• _PROMPT_: Your reply should consist of the entries, copied exactly and stripped of images.

• _INFORMATION SHOWN_:
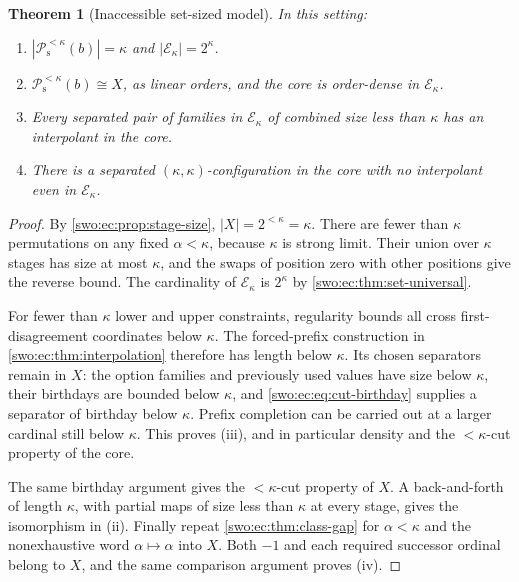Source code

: \documentclass[11pt]{article}
\newtheorem{theorem}{Theorem}[section]
\theoremstyle{definition}
\theoremstyle{remark}
\newcommand{\Psupp}{\mathcal P_{\mathrm{s}}}
\begin{document}
\begin{theorem}[Inaccessible set-sized model]\label{swo:ec:thm:inaccessible}
In this setting:
\begin{enumerate}[label=(\roman*)]
\item $|\Psupp^{<\kappa}(b)|=\kappa$ and
      $|\mathcal E_\kappa|=2^\kappa$.
\item $\Psupp^{<\kappa}(b)\cong X$, as linear orders, and the core is
      order-dense in $\mathcal E_\kappa$.
\item Every separated pair of families in $\mathcal E_\kappa$ of combined
      size less than $\kappa$ has an interpolant in the core.
\item There is a separated $(\kappa,\kappa)$-configuration in the core
      with no interpolant even in $\mathcal E_\kappa$.
\end{enumerate}
\end{theorem}
\begin{proof}
By \cref{swo:ec:prop:stage-size}, $|X|=2^{<\kappa}=\kappa$. There are fewer than
$\kappa$ permutations on any fixed $\alpha<\kappa$, because $\kappa$
is strong limit. Their union over $\kappa$ stages has size at most
$\kappa$, and the swaps of position zero with other positions give the
reverse bound. The cardinality of $\mathcal E_\kappa$ is
$2^\kappa$ by \cref{swo:ec:thm:set-universal}.

For fewer than $\kappa$ lower and upper constraints, regularity bounds
all cross first-disagreement coordinates below $\kappa$. The forced-prefix
construction in \cref{swo:ec:thm:interpolation} therefore has length below
$\kappa$. Its chosen separators remain in $X$: the option families and
previously used values have size below $\kappa$, their birthdays are
bounded below $\kappa$, and \eqref{swo:ec:eq:cut-birthday} supplies a separator
of birthday below $\kappa$. Prefix completion can be carried out at a
larger cardinal still below $\kappa$. This proves (iii), and in particular
density and the $<\kappa$-cut property of the core.

The same birthday argument gives the $<\kappa$-cut property of $X$.
A back-and-forth of length $\kappa$, with partial maps of size less
than $\kappa$ at every stage, gives the isomorphism in (ii).
Finally repeat \cref{swo:ec:thm:class-gap} for $\alpha<\kappa$ and the
nonexhaustive word $\alpha\mapsto\alpha$ into $X$. Both $-1$ and each
required successor ordinal belong to $X$, and the same comparison
argument proves (iv).
\end{proof}
\end{document}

• _COMPLETED EXERCISE_:
Source code

: \documentclass[11pt]{article}
\newtheorem{theorem}{Theorem}[section]
\theoremstyle{definition}
\theoremstyle{remark}
\newcommand{\Psupp}{\mathcal P_{\mathrm{s}}}
\begin{document}
\begin{theorem}[Inaccessible set-sized model]\label{swo:ec:thm:inaccessible}
In this setting:
\begin{enumerate}[label=(\roman*)]
\item $|\Psupp^{<\kappa}(b)|=\kappa$ and
      $|\mathcal E_\kappa|=2^\kappa$.
\item $\Psupp^{<\kappa}(b)\cong X$, as linear orders, and the core is
      order-dense in $\mathcal E_\kappa$.
\item Every separated pair of families in $\mathcal E_\kappa$ of combined
      size less than $\kappa$ has an interpolant in the core.
\item There is a separated $(\kappa,\kappa)$-configuration in the core
      with no interpolant even in $\mathcal E_\kappa$.
\end{enumerate}
\end{theorem}
\begin{proof}
By \cref{swo:ec:prop:stage-size}, $|X|=2^{<\kappa}=\kappa$. There are fewer than
$\kappa$ permutations on any fixed $\alpha<\kappa$, because $\kappa$
is strong limit. Their union over $\kappa$ stages has size at most
$\kappa$, and the swaps of position zero with other positions give the
reverse bound. The cardinality of $\mathcal E_\kappa$ is
$2^\kappa$ by \cref{swo:ec:thm:set-universal}.

For fewer than $\kappa$ lower and upper constraints, regularity bounds
all cross first-disagreement coordinates below $\kappa$. The forced-prefix
construction in \cref{swo:ec:thm:interpolation} therefore has length below
$\kappa$. Its chosen separators remain in $X$: the option families and
previously used values have size below $\kappa$, their birthdays are
bounded below $\kappa$, and \eqref{swo:ec:eq:cut-birthday} supplies a separator
of birthday below $\kappa$. Prefix completion can be carried out at a
larger cardinal still below $\kappa$. This proves (iii), and in particular
density and the $<\kappa$-cut property of the core.

The same birthday argument gives the $<\kappa$-cut property of $X$.
A back-and-forth of length $\kappa$, with partial maps of size less
than $\kappa$ at every stage, gives the isomorphism in (ii).
Finally repeat \cref{swo:ec:thm:class-gap} for $\alpha<\kappa$ and the
nonexhaustive word $\alpha\mapsto\alpha$ into $X$. Both $-1$ and each
required successor ordinal belong to $X$, and the same comparison
argument proves (iv).
\end{proof}
\end{document}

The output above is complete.